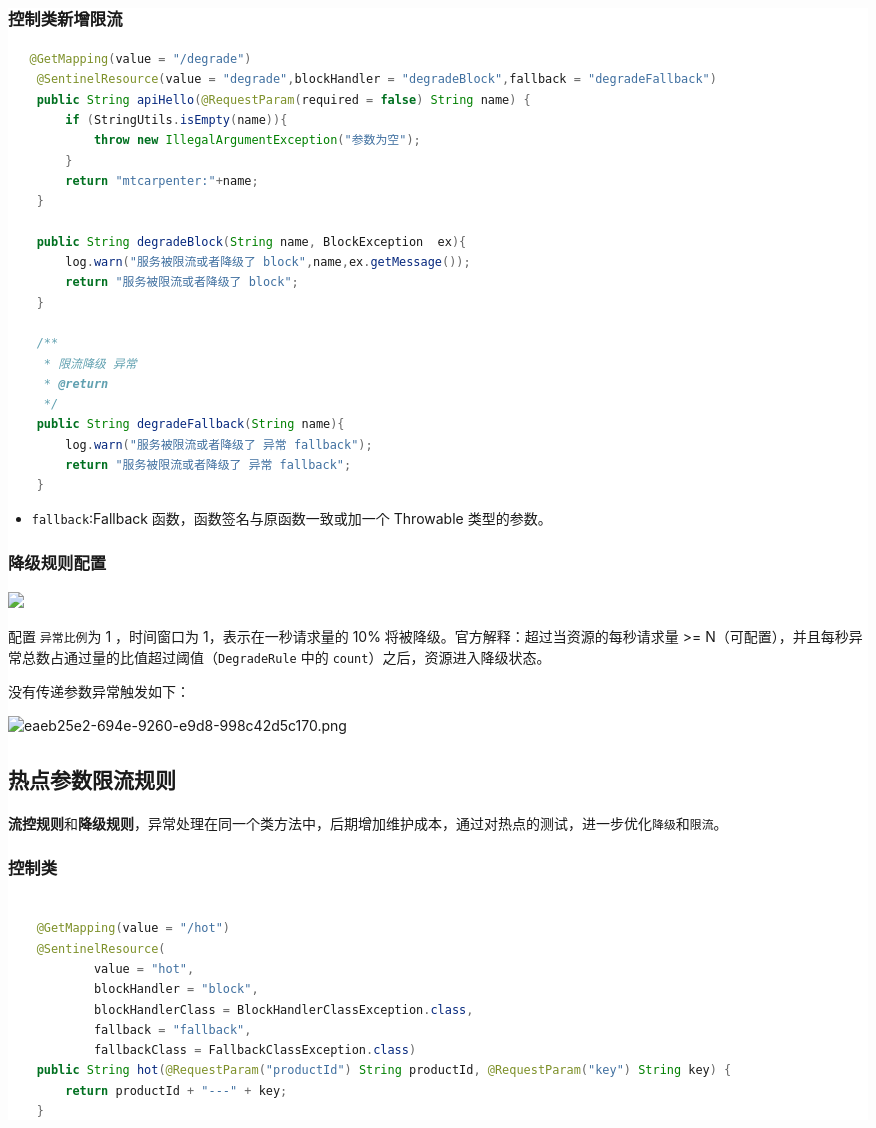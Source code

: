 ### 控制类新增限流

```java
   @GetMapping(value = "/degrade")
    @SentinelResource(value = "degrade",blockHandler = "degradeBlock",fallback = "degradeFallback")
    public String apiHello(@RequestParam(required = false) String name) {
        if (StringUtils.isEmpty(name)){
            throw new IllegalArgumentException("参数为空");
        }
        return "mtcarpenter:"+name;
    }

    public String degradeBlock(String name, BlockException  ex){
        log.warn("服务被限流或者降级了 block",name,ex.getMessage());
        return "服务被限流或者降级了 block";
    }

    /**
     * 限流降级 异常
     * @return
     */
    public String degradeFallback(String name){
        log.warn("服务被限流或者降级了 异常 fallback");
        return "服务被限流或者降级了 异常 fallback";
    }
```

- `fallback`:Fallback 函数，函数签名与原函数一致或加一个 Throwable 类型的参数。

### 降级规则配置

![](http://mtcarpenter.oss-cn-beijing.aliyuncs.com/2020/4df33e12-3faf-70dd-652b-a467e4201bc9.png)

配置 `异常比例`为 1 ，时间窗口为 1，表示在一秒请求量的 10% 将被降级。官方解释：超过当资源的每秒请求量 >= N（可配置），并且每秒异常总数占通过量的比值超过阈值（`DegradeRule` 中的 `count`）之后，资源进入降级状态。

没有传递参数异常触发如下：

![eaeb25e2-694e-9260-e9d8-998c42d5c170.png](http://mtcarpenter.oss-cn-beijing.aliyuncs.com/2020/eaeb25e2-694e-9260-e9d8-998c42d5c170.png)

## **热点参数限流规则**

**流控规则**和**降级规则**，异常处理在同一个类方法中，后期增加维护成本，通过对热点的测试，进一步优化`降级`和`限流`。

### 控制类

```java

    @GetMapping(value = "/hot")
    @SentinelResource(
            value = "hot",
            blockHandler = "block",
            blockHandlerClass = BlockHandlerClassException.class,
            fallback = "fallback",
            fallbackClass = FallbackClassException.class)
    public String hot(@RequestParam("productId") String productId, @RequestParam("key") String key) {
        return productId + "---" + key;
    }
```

* * * * *

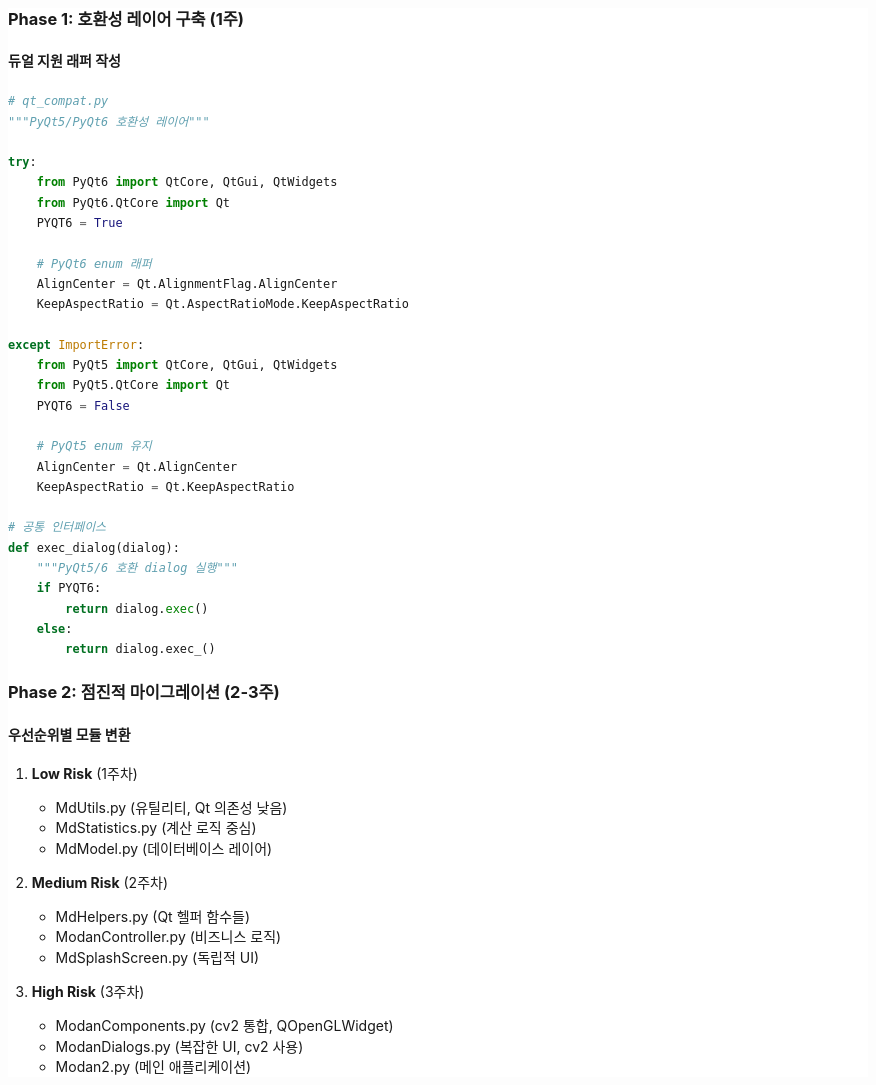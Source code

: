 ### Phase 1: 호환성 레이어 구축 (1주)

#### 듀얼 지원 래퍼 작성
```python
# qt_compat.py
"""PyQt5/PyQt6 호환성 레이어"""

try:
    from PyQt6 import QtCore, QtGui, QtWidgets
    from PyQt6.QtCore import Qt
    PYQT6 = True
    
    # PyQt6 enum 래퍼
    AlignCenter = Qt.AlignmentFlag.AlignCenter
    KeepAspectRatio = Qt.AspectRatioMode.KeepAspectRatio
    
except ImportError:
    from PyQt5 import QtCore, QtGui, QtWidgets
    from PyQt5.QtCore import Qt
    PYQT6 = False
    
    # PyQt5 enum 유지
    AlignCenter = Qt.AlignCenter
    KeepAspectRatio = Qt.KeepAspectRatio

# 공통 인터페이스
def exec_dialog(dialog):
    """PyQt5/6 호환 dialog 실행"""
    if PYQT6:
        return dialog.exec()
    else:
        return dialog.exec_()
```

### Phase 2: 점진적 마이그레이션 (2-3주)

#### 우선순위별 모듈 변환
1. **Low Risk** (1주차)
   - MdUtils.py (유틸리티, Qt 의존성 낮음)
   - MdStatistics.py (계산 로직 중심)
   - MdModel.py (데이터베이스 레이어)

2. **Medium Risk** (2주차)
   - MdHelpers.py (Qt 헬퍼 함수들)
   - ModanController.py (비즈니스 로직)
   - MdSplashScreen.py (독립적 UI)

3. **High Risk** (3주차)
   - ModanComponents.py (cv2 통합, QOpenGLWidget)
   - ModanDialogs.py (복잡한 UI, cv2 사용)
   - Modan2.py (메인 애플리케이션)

* * * * *

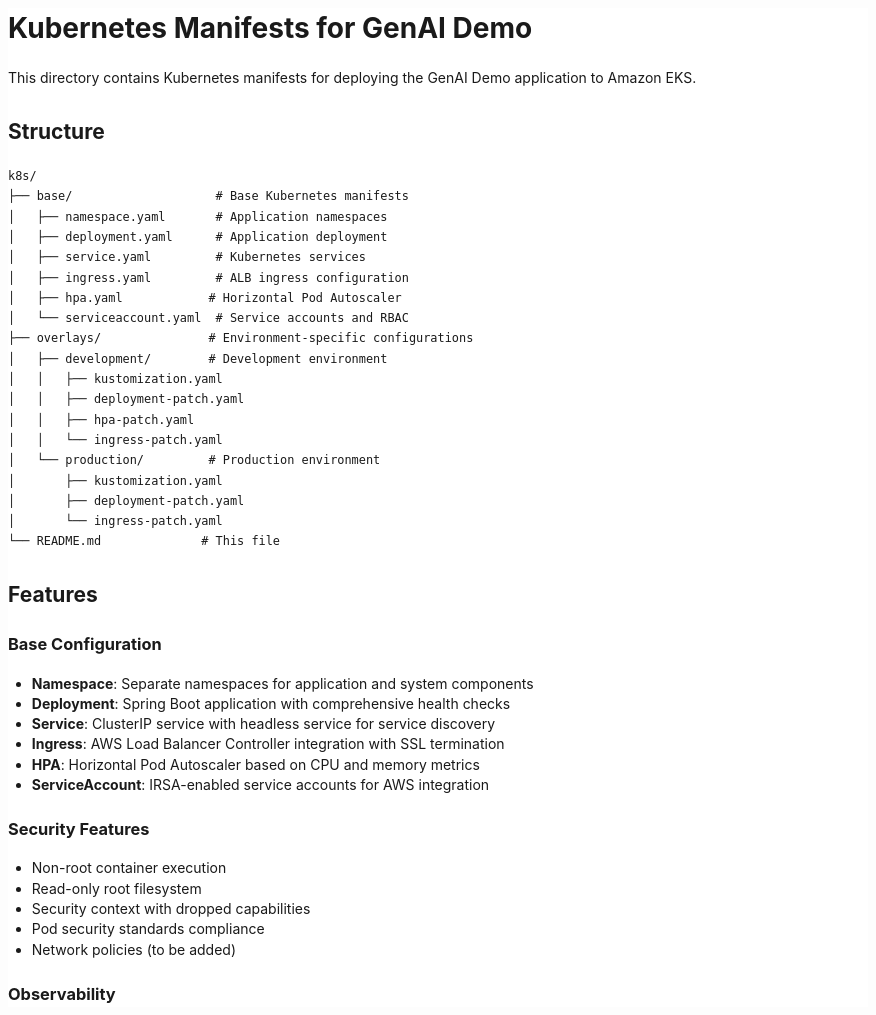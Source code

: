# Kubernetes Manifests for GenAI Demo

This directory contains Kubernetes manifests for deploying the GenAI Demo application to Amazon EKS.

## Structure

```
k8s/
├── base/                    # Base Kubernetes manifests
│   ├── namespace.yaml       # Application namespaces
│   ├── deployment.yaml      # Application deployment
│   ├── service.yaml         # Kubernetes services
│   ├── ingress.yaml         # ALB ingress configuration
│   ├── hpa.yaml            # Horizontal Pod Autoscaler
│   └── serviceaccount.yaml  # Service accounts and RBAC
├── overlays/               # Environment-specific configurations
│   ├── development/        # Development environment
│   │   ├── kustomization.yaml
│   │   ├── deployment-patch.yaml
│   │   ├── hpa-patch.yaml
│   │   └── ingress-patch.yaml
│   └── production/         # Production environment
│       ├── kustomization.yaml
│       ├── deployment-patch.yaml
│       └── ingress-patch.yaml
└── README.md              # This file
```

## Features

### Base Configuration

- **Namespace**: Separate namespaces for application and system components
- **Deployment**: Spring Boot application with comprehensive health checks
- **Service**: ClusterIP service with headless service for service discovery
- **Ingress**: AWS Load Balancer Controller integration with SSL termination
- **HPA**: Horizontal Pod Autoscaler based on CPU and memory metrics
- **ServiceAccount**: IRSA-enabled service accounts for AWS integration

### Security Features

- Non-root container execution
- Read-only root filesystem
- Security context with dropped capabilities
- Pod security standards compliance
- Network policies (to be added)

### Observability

* * * * *

:: Action item ::
Write out, from the lines above, only those from the line with "- **Namespace**: Separate" to the line with "- **Ingress**: AWS", exactly as given, including the first and the last.

:: Response below ::
- **Namespace**: Separate namespaces for application and system components
- **Deployment**: Spring Boot application with comprehensive health checks
- **Service**: ClusterIP service with headless service for service discovery
- **Ingress**: AWS Load Balancer Controller integration with SSL termination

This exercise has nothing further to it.